▸ **Exercise data**
• • • •

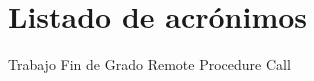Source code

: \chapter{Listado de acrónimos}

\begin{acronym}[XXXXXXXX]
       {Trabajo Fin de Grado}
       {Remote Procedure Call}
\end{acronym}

• • • •

Which lines of the data include the word "acronym"? Copy each one.

\begin{acronym}[XXXXXXXX]
\end{acronym}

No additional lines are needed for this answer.